Another feature of our psychological model, from which the FSS is derived, is that LH strategy is conceptualized to mediate the relationship between early environmental inputs and later developmental outcomes, as depicted in Figure 1a. The LH strategy is shaped by the environment and, in turn, influences development and behavior. Importantly, an LH strategy questionnaire should not include or measure elements from either environmental inputs or behavioral and developmental outputs. Of these two potential overlaps, avoiding overlap with the behavioral outcome side is more challenging. Some of the items from existing LH measures (e.g., Mini-K and K-SF-42) are almost indistinguishable from measures of behavioral outcomes. To mitigate this potential validity issue, we limit our sampling of life activities to three facets: sexuality, sociality, and foraging or cognitive style. These facets represent broad categories rather than specific behaviors, and they are evolutionarily ancient, species-general, inter-correlated, and predictive of other LH traits and variables (Biro & Stamps, 2008; Réale et al., 2000; Wolf et al., 2007), suggesting that they collectively represent broad LH strategies rather than specific behavioral outcomes.

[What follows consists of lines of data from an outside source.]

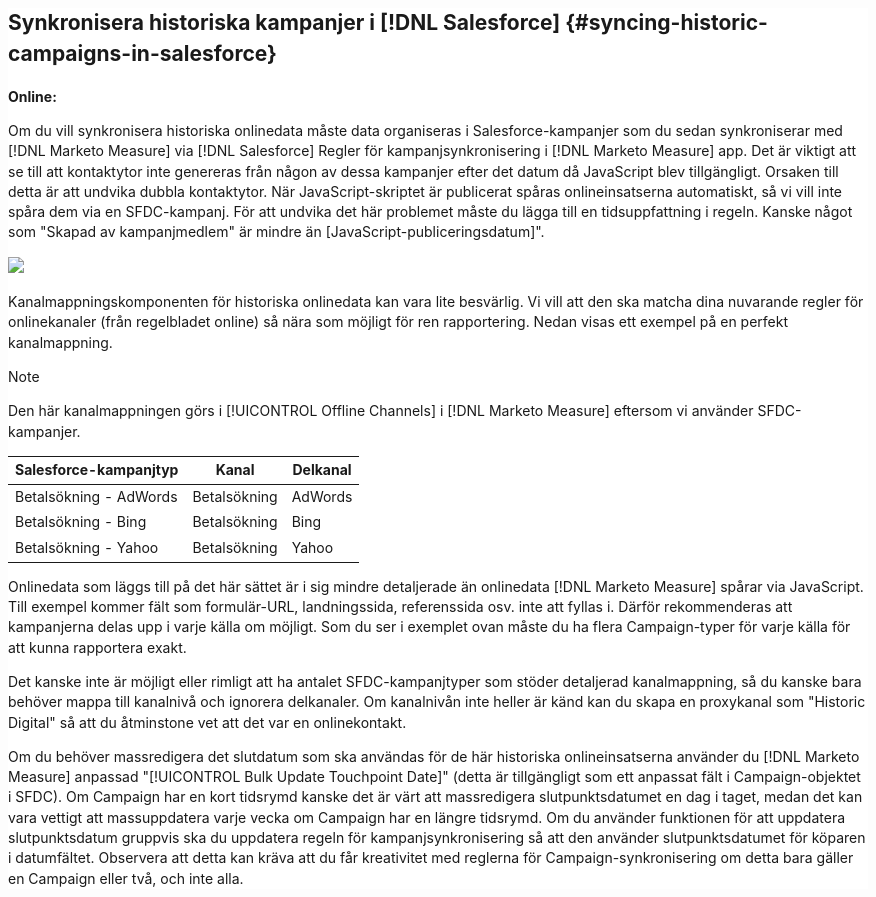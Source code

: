 ## Synkronisera historiska kampanjer i [!DNL Salesforce] {#syncing-historic-campaigns-in-salesforce}

**Online:**

Om du vill synkronisera historiska onlinedata måste data organiseras i Salesforce-kampanjer som du sedan synkroniserar med [!DNL Marketo Measure] via [!DNL Salesforce] Regler för kampanjsynkronisering i [!DNL Marketo Measure] app. Det är viktigt att se till att kontaktytor inte genereras från någon av dessa kampanjer efter det datum då JavaScript blev tillgängligt. Orsaken till detta är att undvika dubbla kontaktytor. När JavaScript-skriptet är publicerat spåras onlineinsatserna automatiskt, så vi vill inte spåra dem via en SFDC-kampanj. För att undvika det här problemet måste du lägga till en tidsuppfattning i regeln. Kanske något som &quot;Skapad av kampanjmedlem&quot; är mindre än [JavaScript-publiceringsdatum]&quot;.

![](assets/syncing-historical-data-1.png)

Kanalmappningskomponenten för historiska onlinedata kan vara lite besvärlig. Vi vill att den ska matcha dina nuvarande regler för onlinekanaler (från regelbladet online) så nära som möjligt för ren rapportering. Nedan visas ett exempel på en perfekt kanalmappning.

>[!NOTE]
>
>Den här kanalmappningen görs i [!UICONTROL Offline Channels] i [!DNL Marketo Measure] eftersom vi använder SFDC-kampanjer.

| Salesforce-kampanjtyp | Kanal | Delkanal |
|---|---|---|
| Betalsökning - AdWords | Betalsökning | AdWords |
| Betalsökning - Bing | Betalsökning | Bing |
| Betalsökning - Yahoo | Betalsökning | Yahoo |

Onlinedata som läggs till på det här sättet är i sig mindre detaljerade än onlinedata [!DNL Marketo Measure] spårar via JavaScript. Till exempel kommer fält som formulär-URL, landningssida, referenssida osv. inte att fyllas i. Därför rekommenderas att kampanjerna delas upp i varje källa om möjligt. Som du ser i exemplet ovan måste du ha flera Campaign-typer för varje källa för att kunna rapportera exakt.

Det kanske inte är möjligt eller rimligt att ha antalet SFDC-kampanjtyper som stöder detaljerad kanalmappning, så du kanske bara behöver mappa till kanalnivå och ignorera delkanaler. Om kanalnivån inte heller är känd kan du skapa en proxykanal som &quot;Historic Digital&quot; så att du åtminstone vet att det var en onlinekontakt.

Om du behöver massredigera det slutdatum som ska användas för de här historiska onlineinsatserna använder du [!DNL Marketo Measure] anpassad &quot;[!UICONTROL Bulk Update Touchpoint Date]&quot; (detta är tillgängligt som ett anpassat fält i Campaign-objektet i SFDC). Om Campaign har en kort tidsrymd kanske det är värt att massredigera slutpunktsdatumet en dag i taget, medan det kan vara vettigt att massuppdatera varje vecka om Campaign har en längre tidsrymd. Om du använder funktionen för att uppdatera slutpunktsdatum gruppvis ska du uppdatera regeln för kampanjsynkronisering så att den använder slutpunktsdatumet för köparen i datumfältet. Observera att detta kan kräva att du får kreativitet med reglerna för Campaign-synkronisering om detta bara gäller en Campaign eller två, och inte alla.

The POLS literature demonstrates that non-human animals may consistently differ in sociality, such as boldness and aggressiveness, and in foraging style, such as fast, superficial, and novelty-seeking searches. These personality syndromes and cognitive styles are associated with early reproduction and reduced parental investment (Biro & Stamps, 2008; Réale et al., 2000; Wolf et al., 2007), suggesting a broad fast (vs. slow) LH strategy. Separately, the fact that POLS studies focus on within-species phenotypic variations supports using a similar approach in human LH research, such as employing a questionnaire to study LH-related individual differences. Finally, the facets of exponential brain and cognitive development, large social groups and complex sociality, as well as bi-parenting, monogamy, and sexual exclusivity represent key components of human LH development (Lu et al., 2022; 2023) and should be included in a questionnaire to measure LH strategies in the human population, as we did with the FSS.

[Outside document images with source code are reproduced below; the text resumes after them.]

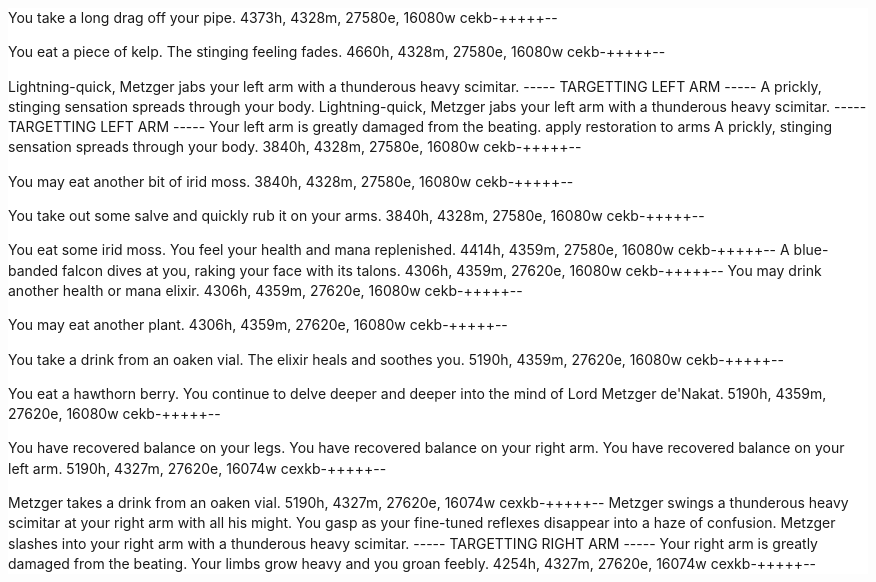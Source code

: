 You take a long drag off your pipe.
4373h, 4328m, 27580e, 16080w cekb-+++++--

You eat a piece of kelp.
The stinging feeling fades.
4660h, 4328m, 27580e, 16080w cekb-+++++--

Lightning-quick, Metzger jabs your left arm with a thunderous heavy scimitar.
----- TARGETTING LEFT ARM -----
A prickly, stinging sensation spreads through your body.
Lightning-quick, Metzger jabs your left arm with a thunderous heavy scimitar.
----- TARGETTING LEFT ARM -----
Your left arm is greatly damaged from the beating.
apply restoration to arms
A prickly, stinging sensation spreads through your body.
3840h, 4328m, 27580e, 16080w cekb-+++++--

You may eat another bit of irid moss.
3840h, 4328m, 27580e, 16080w cekb-+++++--

You take out some salve and quickly rub it on your arms.
3840h, 4328m, 27580e, 16080w cekb-+++++--

You eat some irid moss.
You feel your health and mana replenished.
4414h, 4359m, 27580e, 16080w cekb-+++++--
A blue-banded falcon dives at you, raking your face with its talons.
4306h, 4359m, 27620e, 16080w cekb-+++++--
You may drink another health or mana elixir.
4306h, 4359m, 27620e, 16080w cekb-+++++--

You may eat another plant.
4306h, 4359m, 27620e, 16080w cekb-+++++--

You take a drink from an oaken vial.
The elixir heals and soothes you.
5190h, 4359m, 27620e, 16080w cekb-+++++--

You eat a hawthorn berry.
You continue to delve deeper and deeper into the mind of Lord Metzger de'Nakat.
5190h, 4359m, 27620e, 16080w cekb-+++++--

You have recovered balance on your legs.
You have recovered balance on your right arm.
You have recovered balance on your left arm.
5190h, 4327m, 27620e, 16074w cexkb-+++++--

Metzger takes a drink from an oaken vial.
5190h, 4327m, 27620e, 16074w cexkb-+++++--
Metzger swings a thunderous heavy scimitar at your right arm with all his 
might.
You gasp as your fine-tuned reflexes disappear into a haze of confusion.
Metzger slashes into your right arm with a thunderous heavy scimitar.
----- TARGETTING RIGHT ARM -----
Your right arm is greatly damaged from the beating.
Your limbs grow heavy and you groan feebly.
4254h, 4327m, 27620e, 16074w cexkb-+++++--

There are limitations to the FSS and the present study. First, the development of the FSS is based on Chinese samples. Future research should validate the FSS across other cultural and ethnic groups to establish ecological validity. Second, part of the validation of the FSS is based on retrospective data rather than the longitudinal data demanded by LH theory. Future validations of the FSS should employ longitudinal designs to examine the relationship between childhood environment and FSS scores in adulthood. Lastly, the present validation study yields moderate parameter estimates, such as factor loadings and structural coefficients, which might cast doubt on construct validity. However, this potential weakness reflects the inherent difficulty of using a psychometric approach to measure LH. The psychometric approach cannot fully capture LH but primarily addresses cognitive or conscious elements (Figueredo et al., 2006), resulting in moderate estimates. Despite this inherent limitation, our estimates are consistent with or slightly stronger than those reported in the literature. For example, validations of the Mini-K show factor loadings ranging from .24 to .63, averaging .44 and .63, with validity estimates ranging from .13 to .53 (Figueredo et al., 2007; Richardson et al., 2017). Similarly, factor loadings ranged from .35 to .62 and validity estimates from −.02 to .16 in another validation study involving the High K Strategy Scale (HKSS: Giosan, 2006) (Copping et al., 2014). Despite these limitations, the theory-based FSS provides a reasonably valid and reliable assessment tool for investigating phenotypic variation in human LH strategies.